Security infrastructure must be well-designed, easy to use and be bolstered by clear company policies to ensure compliance. Where confidentiality and data protection are essential, businesses should develop strong legal protections and incentives, Global News suggested. Corporate leaders can work with their lawyers to add incentives that dissuade employees from departing to a competitor or issue penalties aimed at competitors that knowingly hire an employee in defiance of non-compete clauses in contracts, the source explained.  

Training employees leads to better practice
To improve the efficacy of secure file sharing and managed file transfer services, IT professionals and managers should train employees on best practices (such as password creation), on forbidden behavior and on the features of the program. According to an InsightExpress study, employees frequently put company data at risk by engaging in bad behavior such as accessing personal email from business computers, bypassing IT security settings, sharing work devices with non-employees and transferring files between work and personal computers without security guards. Blocking these behaviors and providing safe alternatives, like WAFS, can make a security strategy more effective. 
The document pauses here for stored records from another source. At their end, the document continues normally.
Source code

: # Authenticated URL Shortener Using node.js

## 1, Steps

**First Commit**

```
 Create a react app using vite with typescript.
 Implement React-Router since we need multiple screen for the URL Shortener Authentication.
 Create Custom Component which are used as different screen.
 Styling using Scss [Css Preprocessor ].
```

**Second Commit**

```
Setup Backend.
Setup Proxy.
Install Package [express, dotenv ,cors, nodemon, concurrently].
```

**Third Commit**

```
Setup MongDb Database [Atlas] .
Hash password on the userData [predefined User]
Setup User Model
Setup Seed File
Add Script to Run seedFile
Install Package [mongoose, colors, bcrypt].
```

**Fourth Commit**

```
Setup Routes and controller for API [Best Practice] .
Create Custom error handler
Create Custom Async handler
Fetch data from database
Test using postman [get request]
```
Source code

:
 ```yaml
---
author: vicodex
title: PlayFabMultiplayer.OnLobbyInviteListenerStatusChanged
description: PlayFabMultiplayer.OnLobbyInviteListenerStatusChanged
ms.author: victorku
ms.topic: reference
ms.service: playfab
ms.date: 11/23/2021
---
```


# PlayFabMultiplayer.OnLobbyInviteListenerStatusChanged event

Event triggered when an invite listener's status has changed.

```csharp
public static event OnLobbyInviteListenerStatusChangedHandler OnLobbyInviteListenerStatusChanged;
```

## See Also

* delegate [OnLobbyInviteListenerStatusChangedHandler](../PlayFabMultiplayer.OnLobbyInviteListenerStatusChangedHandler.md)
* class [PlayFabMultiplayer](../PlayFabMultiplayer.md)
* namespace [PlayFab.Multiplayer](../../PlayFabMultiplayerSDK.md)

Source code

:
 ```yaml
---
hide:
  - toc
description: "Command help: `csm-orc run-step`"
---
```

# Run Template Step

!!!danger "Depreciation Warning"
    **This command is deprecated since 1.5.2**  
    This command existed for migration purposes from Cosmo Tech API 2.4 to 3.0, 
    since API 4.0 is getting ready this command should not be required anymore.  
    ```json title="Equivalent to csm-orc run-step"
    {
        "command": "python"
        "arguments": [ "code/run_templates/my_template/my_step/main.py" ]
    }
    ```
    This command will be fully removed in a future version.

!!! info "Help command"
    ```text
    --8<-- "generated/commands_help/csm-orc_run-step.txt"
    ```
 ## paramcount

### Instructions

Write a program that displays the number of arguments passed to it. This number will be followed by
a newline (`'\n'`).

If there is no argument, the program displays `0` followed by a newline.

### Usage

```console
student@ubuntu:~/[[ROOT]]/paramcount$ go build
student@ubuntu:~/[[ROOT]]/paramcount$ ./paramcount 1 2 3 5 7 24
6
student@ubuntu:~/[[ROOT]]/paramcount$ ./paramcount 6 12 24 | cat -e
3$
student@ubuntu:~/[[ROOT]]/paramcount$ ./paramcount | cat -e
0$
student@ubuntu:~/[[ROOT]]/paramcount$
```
Comprehensive security policies and training can also help keep employees on board. The InsightExpress report emphasized that workers should see how security breaches will damage the company, and by extension, their careers, and they should receive instruction for programs and processes that protect data.

To make training sessions more effective, security should be a component of company culture and a visible aspect of corporate interactions. For example, day-to-day business activities should clearly adhere to the company's security code of conduct, the report suggested. Clear guidelines for treating data as sensitive or highly sensitive can also help to focus attention where it's most needed.

Protecting data when employees leave
Secure file sharing services are an effective way to prevent workers from accidentally exposing data. However, businesses also need to plan for employee turnover. According to Smart Business, employees often take intellectual data or customer leads with them, sometimes with bad intentions. Additionally, with BYOD on the rise, the lines between personal and work time are sometimes blurred, causing employees to view company data as their own.

Solutions like managed file transfer systems can help keep clear boundaries between work and personal resources without limiting accessibility. In addition to facilitating data transfers in a controlled environment, companies can take a number of steps to reduce the possibility of data loss: They can restrict access to data before an employee is let go and take steps to end a former employee's access to company networks immediately.